The malus fee, or tax, will rise up to 50,000 euros ($59,000) by 2022.
France is Europe’s second-largest car market.
Decisions like this could become commonplace before long.
This is news, good and bad, depending on where you stand. France’s decision to increase its CO2 emissions-based levies from the current maximum of 20,000 euros up to 50,000 euros by 2022 may very affect premium car sales which, once again, can be a good or bad thing.
The changes have not yet been implemented however the draft budget law presented by the French government could certainly cause a downturn in sales of high performance and luxury cars. For example, the Porsche 718 Spyder could be faced with a 40,000 euros penalty as early as next year. Priced from 96,500 euros, the near 50% increase in price will certainly turn buyers off. In the Lamborghini Urus’ case, priced from about 225,000 euros, the penalty may not affect the buyer quite as much.
Bloomberg reports that other countries in the EU charge similar levies however the amounts are considerably lower. For example, the top rate in Belgium and Italy is of only 2,500 euros.
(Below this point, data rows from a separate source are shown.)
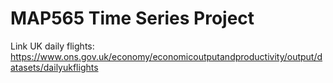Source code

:# MAP565 Time Series Project


Link UK daily flights: https://www.ons.gov.uk/economy/economicoutputandproductivity/output/datasets/dailyukflights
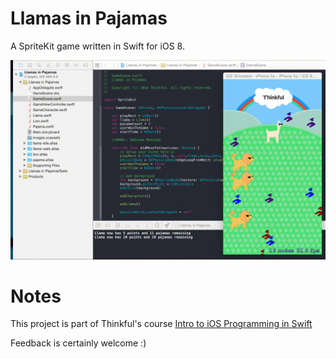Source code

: # Llamas in Pajamas

A SpriteKit game written in Swift for iOS 8.

![screenshot](llama-screenshot.gif)

# Notes

This project is part of Thinkful's course [Intro to iOS Programming in Swift](http://thinkful.com)

Feedback is certainly welcome :)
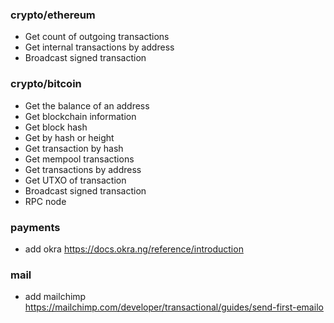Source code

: ### crypto/ethereum

- Get count of outgoing transactions
- Get internal transactions by address
- Broadcast signed transaction

### crypto/bitcoin

- Get the balance of an address
- Get blockchain information
- Get block hash
- Get by hash or height
- Get transaction by hash
- Get mempool transactions
- Get transactions by address
- Get UTXO of transaction
- Broadcast signed transaction
- RPC node

### payments

- add okra https://docs.okra.ng/reference/introduction

### mail

- add mailchimp https://mailchimp.com/developer/transactional/guides/send-first-emailo
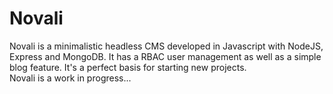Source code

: # Novali
Novali is a minimalistic headless CMS developed in Javascript with NodeJS, Express and MongoDB.
It has a RBAC user management as well as a simple blog feature. It's a perfect basis for starting new projects.  
Novali is a work in progress...
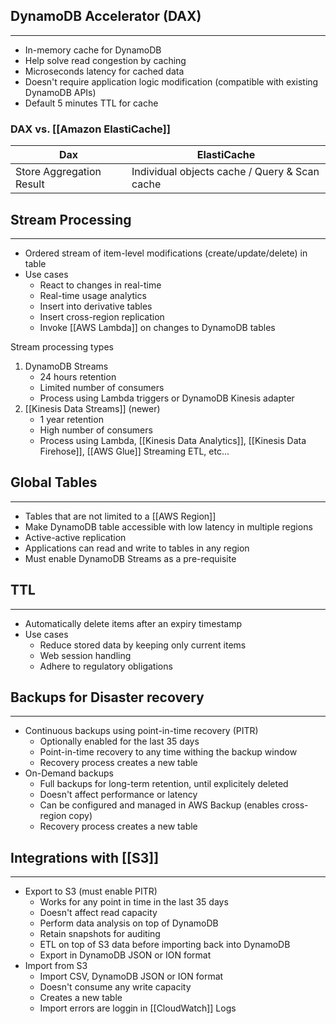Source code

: ## DynamoDB Accelerator (DAX)
---
- In-memory cache for DynamoDB
- Help solve read congestion by caching
- Microseconds latency for cached data
- Doesn't require application logic modification (compatible with existing DynamoDB APIs)
- Default 5 minutes TTL for cache

### DAX vs. [[Amazon ElastiCache]]
|Dax|ElastiCache|
|---|---|
|Store Aggregation Result|Individual objects cache / Query & Scan cache|

## Stream Processing
---
- Ordered stream of item-level modifications (create/update/delete) in table
- Use cases
	- React to changes in real-time
	- Real-time usage analytics
	- Insert into derivative tables
	- Insert cross-region replication
	- Invoke [[AWS Lambda]] on changes to DynamoDB tables

Stream processing types
1. DynamoDB Streams
	- 24 hours retention
	- Limited number of consumers
	- Process using Lambda triggers or DynamoDB Kinesis adapter
2. [[Kinesis Data Streams]] (newer)
	- 1 year retention
	- High number of consumers
	- Process using Lambda, [[Kinesis Data Analytics]], [[Kinesis Data Firehose]], [[AWS Glue]] Streaming ETL, etc...


## Global Tables
---
- Tables that are not limited to a [[AWS Region]]
- Make DynamoDB table accessible with low latency in multiple regions
- Active-active replication
- Applications can read and write to tables in any region
- Must enable DynamoDB Streams as a pre-requisite

## TTL
---
- Automatically delete items after an expiry timestamp
- Use cases
	- Reduce stored data by keeping only current items
	- Web session handling
	- Adhere to regulatory obligations

## Backups for Disaster recovery
---
- Continuous backups using point-in-time recovery (PITR)
	- Optionally enabled for the last 35 days
	- Point-in-time recovery to any time withing the backup window
	- Recovery process creates a new table
- On-Demand backups
	- Full backups for long-term retention, until explicitely deleted
	- Doesn't affect performance or latency
	- Can be configured and managed in AWS Backup (enables cross-region copy)
	- Recovery process creates a new table

## Integrations with [[S3]]
---
- Export to S3 (must enable PITR)
	- Works for any point in time in the last 35 days
	- Doesn't affect read capacity
	- Perform data analysis on top of DynamoDB
	- Retain snapshots for auditing
	- ETL on top of S3 data before importing back into DynamoDB
	- Export in DynamoDB JSON or ION format
- Import from S3
	- Import CSV, DynamoDB JSON or ION format
	- Doesn't consume any write capacity
	- Creates a new table
	- Import errors are loggin in [[CloudWatch]] Logs

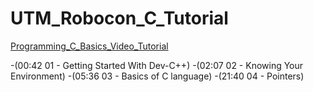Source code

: # UTM_Robocon_C_Tutorial

[Programming_C_Basics_Video_Tutorial](https://drive.google.com/file/d/1ttt10ukCFXDbaoXZ3gKMYHYkA4KaXPf_/view?usp=sharing)

-(00:42  01 - Getting Started With Dev-C++)
-(02:07  02 - Knowing Your Environment)
-(05:36  03 - Basics of C language)
-(21:40  04 - Pointers)

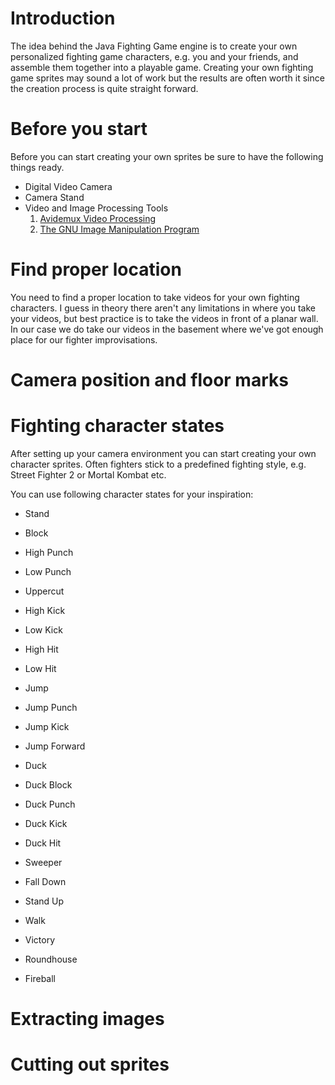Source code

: # Introduction #

The idea behind the Java Fighting Game engine is to create your own personalized fighting game characters, e.g. you and your friends, and assemble them together into a playable game. Creating your own fighting game sprites may sound a lot of work but the results are often worth it since the creation process is quite straight forward.

# Before you start #

Before you can start creating your own sprites be sure to have the following things ready.

  * Digital Video Camera
  * Camera Stand
  * Video and Image Processing Tools
    1. [Avidemux Video Processing](http://avidemux.org/)
    1. [The GNU Image Manipulation Program](http://www.gimp.org/)

# Find proper location #

You need to find a proper location to take videos for your own fighting characters. I guess in theory there aren't any limitations in where you take your videos, but best practice is to take the videos in front of a planar wall. In our case we do take our videos in the basement where we've got enough place for our fighter improvisations.

# Camera position and floor marks #

# Fighting character states #

After setting up your camera environment you can start creating your own character sprites. Often fighters stick to a predefined fighting style, e.g. Street Fighter 2 or Mortal Kombat etc.

You can use following character states for your inspiration:

  * Stand
  * Block
  * High Punch
  * Low Punch
  * Uppercut
  * High Kick
  * Low Kick
  * High Hit
  * Low Hit

  * Jump
  * Jump Punch
  * Jump Kick
  * Jump Forward

  * Duck
  * Duck Block
  * Duck Punch
  * Duck Kick
  * Duck Hit
  * Sweeper

  * Fall Down
  * Stand Up

  * Walk
  * Victory
  * Roundhouse
  * Fireball

# Extracting images #

# Cutting out sprites #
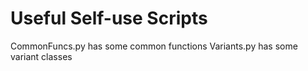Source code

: # Useful Self-use Scripts
CommonFuncs.py has some common functions
Variants.py has some variant classes
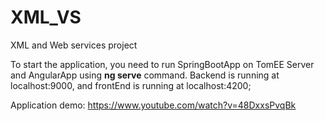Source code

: # XML_VS
XML and Web services project

To start the application, you need to run SpringBootApp on TomEE Server and AngularApp using <b>ng serve</b> command.
Backend is running at localhost:9000, and frontEnd is running at localhost:4200;

Application demo: https://www.youtube.com/watch?v=48DxxsPvqBk
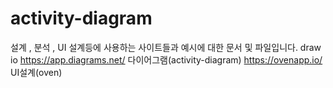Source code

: # activity-diagram
설계 , 분석 , UI 설계등에 사용하는 사이트들과 예시에 대한 문서 및 파일입니다.
draw io
https://app.diagrams.net/ 다이어그램(activity-diagram)
https://ovenapp.io/ UI설계(oven)
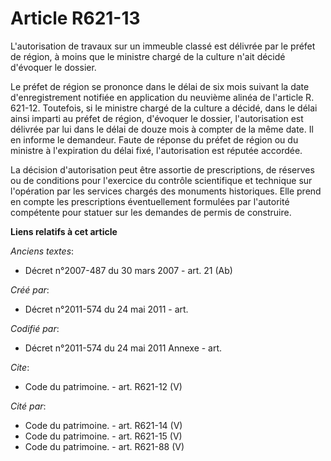 # Article R621-13

L'autorisation de travaux sur un immeuble classé est délivrée par le préfet de région, à moins que le ministre chargé de la
culture n'ait décidé d'évoquer le dossier.

Le préfet de région se prononce dans le délai de six mois suivant la date d'enregistrement notifiée en application du
neuvième alinéa de l'article R. 621-12. Toutefois, si le ministre chargé de la culture a décidé, dans le délai ainsi imparti
au préfet de région, d'évoquer le dossier, l'autorisation est délivrée par lui dans le délai de douze mois à compter de la
même date. Il en informe le demandeur. Faute de réponse du préfet de région ou du ministre à l'expiration du délai fixé,
l'autorisation est réputée accordée.

La décision d'autorisation peut être assortie de prescriptions, de réserves ou de conditions pour l'exercice du contrôle
scientifique et technique sur l'opération par les services chargés des monuments historiques. Elle prend en compte les
prescriptions éventuellement formulées par l'autorité compétente pour statuer sur les demandes de permis de construire.

**Liens relatifs à cet article**

_Anciens textes_:

  - Décret n°2007-487 du 30 mars 2007 - art. 21 (Ab)

_Créé par_:

  - Décret n°2011-574 du 24 mai 2011  - art.

_Codifié par_:

  - Décret n°2011-574 du 24 mai 2011 Annexe - art.

_Cite_:

  - Code du patrimoine. - art. R621-12 (V)

_Cité par_:

  - Code du patrimoine. - art. R621-14 (V)
  - Code du patrimoine. - art. R621-15 (V)
  - Code du patrimoine. - art. R621-88 (V)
France’s plans may put pressure on other EU countries in order to reach the European Union’s 2030 Climate Target Plan: reducing CO2 emissions by 55% from 1990 levels rather than the previously planned 40%.
Independently from this, California has already announced that they will ban sales of the internal combustion engine (without electrification) by 2035. These measures, although necessary for the environment, may affect some manufacturers’ bottom line.